What needs to be done —
Among the records, which lines include "access"? List them.

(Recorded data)
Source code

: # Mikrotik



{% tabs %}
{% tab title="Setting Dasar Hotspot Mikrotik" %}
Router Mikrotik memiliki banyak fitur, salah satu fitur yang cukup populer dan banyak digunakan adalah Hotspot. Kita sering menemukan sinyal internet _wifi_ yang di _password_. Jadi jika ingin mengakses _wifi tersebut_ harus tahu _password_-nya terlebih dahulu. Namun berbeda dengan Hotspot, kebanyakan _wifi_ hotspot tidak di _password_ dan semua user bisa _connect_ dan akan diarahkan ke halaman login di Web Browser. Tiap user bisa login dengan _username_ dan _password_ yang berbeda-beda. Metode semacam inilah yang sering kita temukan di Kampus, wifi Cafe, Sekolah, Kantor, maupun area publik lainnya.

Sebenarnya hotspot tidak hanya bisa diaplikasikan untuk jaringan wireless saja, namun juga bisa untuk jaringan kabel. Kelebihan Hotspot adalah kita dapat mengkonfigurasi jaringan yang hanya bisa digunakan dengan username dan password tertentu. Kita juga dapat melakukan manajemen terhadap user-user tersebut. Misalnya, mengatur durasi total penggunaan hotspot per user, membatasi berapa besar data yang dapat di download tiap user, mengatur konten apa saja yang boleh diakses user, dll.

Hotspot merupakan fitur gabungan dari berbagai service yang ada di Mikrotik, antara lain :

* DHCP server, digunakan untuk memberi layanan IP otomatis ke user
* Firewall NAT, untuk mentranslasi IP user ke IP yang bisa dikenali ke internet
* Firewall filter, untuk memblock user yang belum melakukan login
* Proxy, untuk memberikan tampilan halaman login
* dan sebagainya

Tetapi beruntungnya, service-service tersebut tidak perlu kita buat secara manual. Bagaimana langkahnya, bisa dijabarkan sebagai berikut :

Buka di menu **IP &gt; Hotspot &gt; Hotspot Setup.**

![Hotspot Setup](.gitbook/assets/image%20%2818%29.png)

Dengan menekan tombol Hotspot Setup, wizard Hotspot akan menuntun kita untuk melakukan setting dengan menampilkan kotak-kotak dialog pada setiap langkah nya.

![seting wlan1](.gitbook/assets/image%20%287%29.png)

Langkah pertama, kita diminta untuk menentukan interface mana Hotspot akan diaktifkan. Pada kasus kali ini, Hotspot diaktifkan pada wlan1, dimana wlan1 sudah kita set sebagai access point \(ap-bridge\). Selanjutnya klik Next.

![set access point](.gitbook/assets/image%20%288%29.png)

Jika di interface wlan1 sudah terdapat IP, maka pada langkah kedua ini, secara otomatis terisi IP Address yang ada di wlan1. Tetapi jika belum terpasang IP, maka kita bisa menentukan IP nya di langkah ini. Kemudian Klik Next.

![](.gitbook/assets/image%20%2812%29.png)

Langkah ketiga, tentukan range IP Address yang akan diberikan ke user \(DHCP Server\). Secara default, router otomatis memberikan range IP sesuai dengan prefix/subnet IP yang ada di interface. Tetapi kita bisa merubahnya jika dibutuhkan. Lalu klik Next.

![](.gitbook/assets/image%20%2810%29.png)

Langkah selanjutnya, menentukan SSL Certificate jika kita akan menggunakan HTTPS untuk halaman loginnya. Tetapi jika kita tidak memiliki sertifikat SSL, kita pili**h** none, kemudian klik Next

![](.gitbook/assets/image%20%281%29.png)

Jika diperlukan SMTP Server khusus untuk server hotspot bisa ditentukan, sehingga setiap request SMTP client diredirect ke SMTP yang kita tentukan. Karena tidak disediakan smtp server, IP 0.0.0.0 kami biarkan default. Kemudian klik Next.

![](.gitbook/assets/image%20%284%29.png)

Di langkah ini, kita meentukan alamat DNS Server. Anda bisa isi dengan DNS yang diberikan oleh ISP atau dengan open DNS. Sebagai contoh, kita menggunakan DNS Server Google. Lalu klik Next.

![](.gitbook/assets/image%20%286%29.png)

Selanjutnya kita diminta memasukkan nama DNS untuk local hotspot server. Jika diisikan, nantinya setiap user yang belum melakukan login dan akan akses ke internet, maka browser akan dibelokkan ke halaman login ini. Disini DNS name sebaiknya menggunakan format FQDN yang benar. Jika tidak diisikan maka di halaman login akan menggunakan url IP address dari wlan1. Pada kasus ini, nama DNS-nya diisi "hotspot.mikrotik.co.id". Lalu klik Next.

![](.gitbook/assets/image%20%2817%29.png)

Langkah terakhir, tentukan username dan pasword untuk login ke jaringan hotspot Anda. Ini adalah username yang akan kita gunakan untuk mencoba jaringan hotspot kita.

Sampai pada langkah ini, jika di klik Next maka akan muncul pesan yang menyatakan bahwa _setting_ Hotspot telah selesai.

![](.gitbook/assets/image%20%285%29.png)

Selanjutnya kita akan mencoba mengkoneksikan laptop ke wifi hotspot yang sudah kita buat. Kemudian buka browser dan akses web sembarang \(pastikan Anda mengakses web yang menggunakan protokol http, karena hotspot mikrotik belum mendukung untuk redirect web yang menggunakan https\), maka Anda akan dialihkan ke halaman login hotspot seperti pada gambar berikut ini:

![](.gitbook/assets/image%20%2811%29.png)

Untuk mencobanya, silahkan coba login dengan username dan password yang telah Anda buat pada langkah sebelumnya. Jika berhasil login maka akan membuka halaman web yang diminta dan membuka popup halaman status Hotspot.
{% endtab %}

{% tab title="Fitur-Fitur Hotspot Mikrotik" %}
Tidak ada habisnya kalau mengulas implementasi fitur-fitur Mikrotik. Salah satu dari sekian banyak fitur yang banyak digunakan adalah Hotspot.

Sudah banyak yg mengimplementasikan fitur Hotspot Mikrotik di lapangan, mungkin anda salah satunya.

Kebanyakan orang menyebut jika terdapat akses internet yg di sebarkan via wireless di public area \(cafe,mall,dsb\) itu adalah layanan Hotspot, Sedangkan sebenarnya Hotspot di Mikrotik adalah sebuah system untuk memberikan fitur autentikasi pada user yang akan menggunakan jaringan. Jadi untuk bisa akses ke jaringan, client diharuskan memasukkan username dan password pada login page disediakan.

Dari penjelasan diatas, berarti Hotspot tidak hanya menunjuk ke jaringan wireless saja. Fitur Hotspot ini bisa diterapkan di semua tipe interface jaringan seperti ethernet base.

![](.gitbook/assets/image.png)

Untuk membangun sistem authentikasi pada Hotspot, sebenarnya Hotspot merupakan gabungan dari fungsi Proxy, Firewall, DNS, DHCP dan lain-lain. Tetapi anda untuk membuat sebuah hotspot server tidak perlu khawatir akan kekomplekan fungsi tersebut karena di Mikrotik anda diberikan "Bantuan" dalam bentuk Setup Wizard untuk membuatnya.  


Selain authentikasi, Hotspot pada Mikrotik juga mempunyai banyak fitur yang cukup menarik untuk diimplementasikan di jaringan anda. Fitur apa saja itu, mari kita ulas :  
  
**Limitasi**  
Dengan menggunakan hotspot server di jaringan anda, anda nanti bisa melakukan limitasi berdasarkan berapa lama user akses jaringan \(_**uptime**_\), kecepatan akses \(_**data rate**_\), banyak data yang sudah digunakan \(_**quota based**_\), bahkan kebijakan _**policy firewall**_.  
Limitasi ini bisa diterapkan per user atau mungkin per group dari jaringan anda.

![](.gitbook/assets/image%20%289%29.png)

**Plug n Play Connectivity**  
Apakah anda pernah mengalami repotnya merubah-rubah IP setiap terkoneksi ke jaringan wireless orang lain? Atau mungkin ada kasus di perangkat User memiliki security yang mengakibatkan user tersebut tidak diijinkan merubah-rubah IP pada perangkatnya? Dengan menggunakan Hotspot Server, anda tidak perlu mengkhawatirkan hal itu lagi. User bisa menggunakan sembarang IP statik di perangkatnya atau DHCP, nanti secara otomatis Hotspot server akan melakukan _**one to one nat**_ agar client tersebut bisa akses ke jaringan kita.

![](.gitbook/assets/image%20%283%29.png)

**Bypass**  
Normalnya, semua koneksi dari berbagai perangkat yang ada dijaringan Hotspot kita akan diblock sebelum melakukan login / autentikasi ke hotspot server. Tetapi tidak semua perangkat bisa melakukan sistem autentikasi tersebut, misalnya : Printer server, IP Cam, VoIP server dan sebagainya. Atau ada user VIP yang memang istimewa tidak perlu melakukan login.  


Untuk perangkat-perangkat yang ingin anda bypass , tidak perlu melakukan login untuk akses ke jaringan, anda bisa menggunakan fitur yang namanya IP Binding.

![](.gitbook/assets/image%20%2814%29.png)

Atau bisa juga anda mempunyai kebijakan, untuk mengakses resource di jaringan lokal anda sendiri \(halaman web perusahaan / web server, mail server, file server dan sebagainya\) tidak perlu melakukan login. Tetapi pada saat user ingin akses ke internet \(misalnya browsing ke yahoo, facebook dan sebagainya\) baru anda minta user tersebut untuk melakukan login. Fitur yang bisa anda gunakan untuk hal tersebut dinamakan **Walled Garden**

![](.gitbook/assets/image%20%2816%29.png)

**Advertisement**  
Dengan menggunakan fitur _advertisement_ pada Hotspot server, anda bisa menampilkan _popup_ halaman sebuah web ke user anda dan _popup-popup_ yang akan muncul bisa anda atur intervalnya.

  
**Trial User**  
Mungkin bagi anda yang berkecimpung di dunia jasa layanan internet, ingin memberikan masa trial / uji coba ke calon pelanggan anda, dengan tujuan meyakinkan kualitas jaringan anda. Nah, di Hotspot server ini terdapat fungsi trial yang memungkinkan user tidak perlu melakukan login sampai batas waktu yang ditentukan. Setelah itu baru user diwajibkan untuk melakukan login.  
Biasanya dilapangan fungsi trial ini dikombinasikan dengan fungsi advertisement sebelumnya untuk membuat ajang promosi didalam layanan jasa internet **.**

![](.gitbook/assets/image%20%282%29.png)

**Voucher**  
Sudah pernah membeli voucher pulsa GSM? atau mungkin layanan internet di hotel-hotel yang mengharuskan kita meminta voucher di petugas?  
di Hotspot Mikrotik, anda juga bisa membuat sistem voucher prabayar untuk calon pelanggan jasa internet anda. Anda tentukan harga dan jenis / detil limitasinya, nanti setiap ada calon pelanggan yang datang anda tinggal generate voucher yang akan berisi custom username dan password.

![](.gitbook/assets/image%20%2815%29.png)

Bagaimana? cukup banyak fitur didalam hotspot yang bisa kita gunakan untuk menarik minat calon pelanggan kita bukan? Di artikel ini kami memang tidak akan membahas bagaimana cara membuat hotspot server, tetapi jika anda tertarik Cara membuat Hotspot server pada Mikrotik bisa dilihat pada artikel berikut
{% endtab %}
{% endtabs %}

Your response —
Langkah pertama, kita diminta untuk menentukan interface mana Hotspot akan diaktifkan. Pada kasus kali ini, Hotspot diaktifkan pada wlan1, dimana wlan1 sudah kita set sebagai access point \(ap-bridge\). Selanjutnya klik Next.
![set access point](.gitbook/assets/image%20%288%29.png)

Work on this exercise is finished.